3.4 Vapor Pressure/Relative Humidity Sensor: Located behind the access door, protected by a Teflon screen. Measures relative humidity and temperature, and computes vapor pressure. Vapor pressure is a key indicator of atmospheric moisture. Note: The sensor should not be painted or coated.
(See Figure 11 for Vapor pressure sensor diagram)

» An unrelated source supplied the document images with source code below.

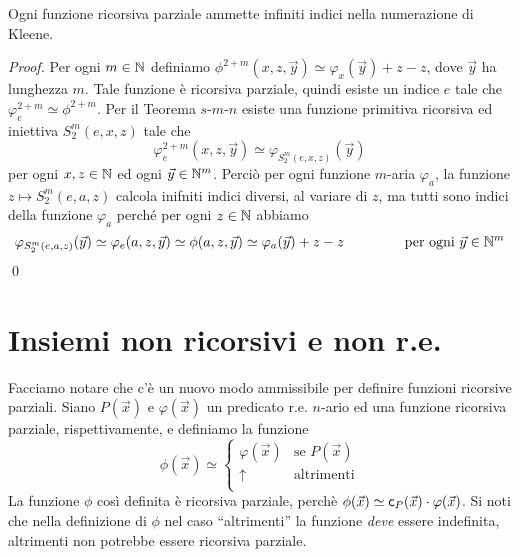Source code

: \documentclass[runningheads,a4paper]{llncs}
\begin{document}
\begin{lemma}[Padding]\label{lem:padding}
Ogni funzione ricorsiva parziale ammette infiniti indici nella numerazione di Kleene.
\end{lemma}

\begin{proof}
Per ogni $m\in \mathbb{N}$ definiamo $\phi^{2+m}(x,z,\vec y) \simeq \varphi_x(\vec y)+z-z$, dove $\vec y$ ha lunghezza $m$.
 Tale funzione \`{e} ricorsiva parziale, quindi esiste un indice $e$ tale che $\varphi_e^{2+m} \simeq \phi^{2+m}$.
 Per il Teorema $s$-$m$-$n$ esiste una funzione primitiva ricorsiva ed iniettiva $S_2^{m}(e,x,z)$ tale che 
 $$ \varphi_e^{2+m}(x,z,\vec y)\simeq\varphi_{S_2^m(e,x,z)}(\vec y)$$
per ogni $x,z \in \mathbb{N}$ ed ogni $\vec y \in \mathbb{N}^m$.
Perci\`{o} per ogni funzione $m$-aria $\varphi_a$, la funzione $z \mapsto S_2^m(e,a,z)$ calcola inifniti indici diversi, al variare 
 di $z$, ma tutti sono indici della funzione $\varphi_a$ perch\'{e} per ogni $z \in \mathbb{N}$ abbiamo
$$ \varphi_{S_2^m(e,a,z)}(\vec y) \simeq \varphi_e(a,z,\vec y) \simeq \phi(a,z,\vec y) \simeq \varphi_a(\vec y)+z-z \qquad \qquad \text{ per ogni } \vec y \in \mathbb{N}^m $$
\qed\end{proof}


\section{Insiemi non ricorsivi e non r.e.}

Facciamo notare che c'\`{e} un nuovo modo ammissibile per definire funzioni ricorsive parziali. Siano $P(\vec x)$ e
 $\varphi(\vec x)$ un predicato r.e. $n$-ario ed una funzione ricorsiva parziale, rispettivamente, e definiamo la funzione
$$
\phi(\vec x) \simeq
\begin{cases}
\varphi(\vec x) & \mbox{se $P(\vec x)$} \\
\uparrow               & \mbox{altrimenti} \\
\end{cases}
$$
La funzione $\phi$ cos\`{i} definita \`{e} ricorsiva parziale, perch\`{e} $\phi(\vec x) \simeq \mathsf{c}_{P}(\vec x) \cdot \varphi(\vec x)$.
 Si noti che nella definizione di $\phi$ nel caso ``altrimenti'' la funzione \emph{deve} essere indefinita, altrimenti non potrebbe
 essere ricorsiva parziale.
\end{document}
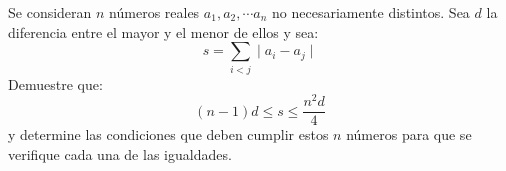 Se consideran $n$ números reales $a_1, a_2, \cdots a_n$ no necesariamente distintos. Sea $d$ la diferencia entre el mayor y el menor de ellos y sea:
\[ s = \sum_{i\lt j} \mid a_i - a_j \mid \]
Demuestre que:
\[ (n-1)d \leq s \leq \frac{n^2 d}{4} \]
y determine las condiciones que deben cumplir estos $n$ números para que se verifique cada una de las igualdades.
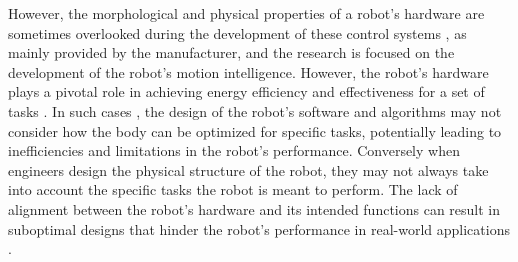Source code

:  However, the morphological and physical properties of a robot's hardware are sometimes overlooked   during the development of these control systems , as mainly provided by the manufacturer, and the research is focused on the development of the robot's motion intelligence. However, the robot's hardware plays a pivotal role in achieving energy efficiency and effectiveness for a set of tasks .
In such cases , the design of the robot's software and algorithms may not consider how the body can be optimized for specific tasks, potentially leading to inefficiencies and limitations in the robot's performance.  Conversely when engineers  design the physical structure of the robot, they may not always take into account the specific tasks the robot is meant to perform. The lack of alignment between the robot's hardware and its intended functions can result in suboptimal designs that hinder the robot's performance in real-world applications \citep{vaisi_review_2022, sartore_optimization_2022} .

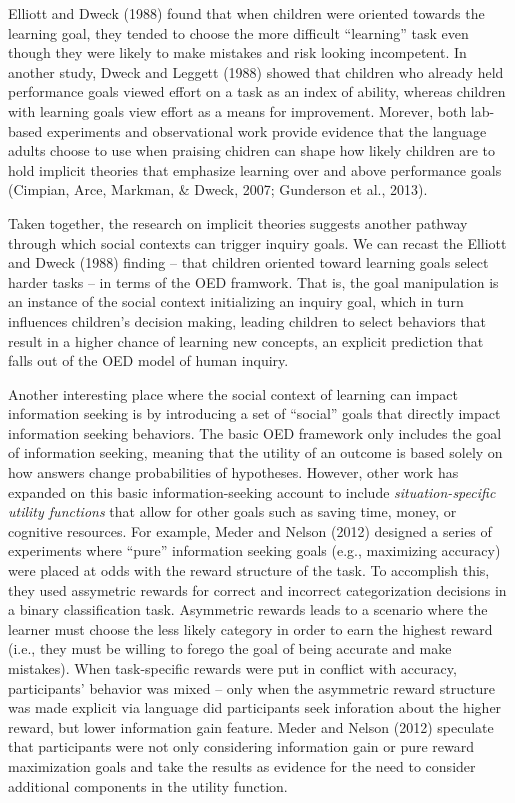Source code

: \documentclass[english,floatsintext,man]{apa6}
\theoremstyle{definition}
\theoremstyle{definition}
\theoremstyle{definition}
\theoremstyle{remark}
\begin{document}
\noindent
Elliott and Dweck (1988) found that when children were oriented towards
the learning goal, they tended to choose the more difficult
\enquote{learning} task even though they were likely to make mistakes
and risk looking incompetent. In another study, Dweck and Leggett (1988)
showed that children who already held performance goals viewed effort on
a task as an index of ability, whereas children with learning goals view
effort as a means for improvement. Morever, both lab-based experiments
and observational work provide evidence that the language adults choose
to use when praising chidren can shape how likely children are to hold
implicit theories that emphasize learning over and above performance
goals (Cimpian, Arce, Markman, \& Dweck, 2007; Gunderson et al., 2013).

Taken together, the research on implicit theories suggests another
pathway through which social contexts can trigger inquiry goals. We can
recast the Elliott and Dweck (1988) finding -- that children oriented
toward learning goals select harder tasks -- in terms of the OED
framwork. That is, the goal manipulation is an instance of the social
context initializing an inquiry goal, which in turn influences
children's decision making, leading children to select behaviors that
result in a higher chance of learning new concepts, an explicit
prediction that falls out of the OED model of human inquiry.

Another interesting place where the social context of learning can
impact information seeking is by introducing a set of \enquote{social}
goals that directly impact information seeking behaviors. The basic OED
framework only includes the goal of information seeking, meaning that
the utility of an outcome is based solely on how answers change
probabilities of hypotheses. However, other work has expanded on this
basic information-seeking account to include \emph{situation-specific
utility functions} that allow for other goals such as saving time,
money, or cognitive resources. For example, Meder and Nelson (2012)
designed a series of experiments where \enquote{pure} information
seeking goals (e.g., maximizing accuracy) were placed at odds with the
reward structure of the task. To accomplish this, they used assymetric
rewards for correct and incorrect categorization decisions in a binary
classification task. Asymmetric rewards leads to a scenario where the
learner must choose the less likely category in order to earn the
highest reward (i.e., they must be willing to forego the goal of being
accurate and make mistakes). When task-specific rewards were put in
conflict with accuracy, participants' behavior was mixed -- only when
the asymmetric reward structure was made explicit via language did
participants seek inforation about the higher reward, but lower
information gain feature. Meder and Nelson (2012) speculate that
participants were not only considering information gain or pure reward
maximization goals and take the results as evidence for the need to
consider additional components in the utility function.
\end{document}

3.5 Precipitation: Uses a 9.31-cm diameter rain funnel and two measurement methods: a drop counter (primary) and a tipping spoon (secondary). The drop counter uses gold electrodes to count drops of known size. The tipping spoon measures rainfall volume when it tips. Important: The ATMOS 41 Gen 2 must be within ±2° of dead level for accurate rainfall measurement.
(See Figure 12 for Rain funnel and rain gauge diagram)
3.5.1 Remove Rain Funnel: Instructions for removing the funnel for Bluetooth connection, cleaning, or pyranometer recalibration. Involves pressing down, twisting counter-clockwise, and lifting. CAUTION: Discharge static electricity before removal. Avoid damaging the pyranometer connector.
(See Figure 13 for removal diagram, Figure 14 for connector disconnect)
3.5.2 Electrical Conductivity (EC): Measures the EC of precipitation in a small basin using two electrodes. Affected by atmospheric depositions and biological substances. Regular cleaning of the funnel and basin is critical for accurate EC measurements.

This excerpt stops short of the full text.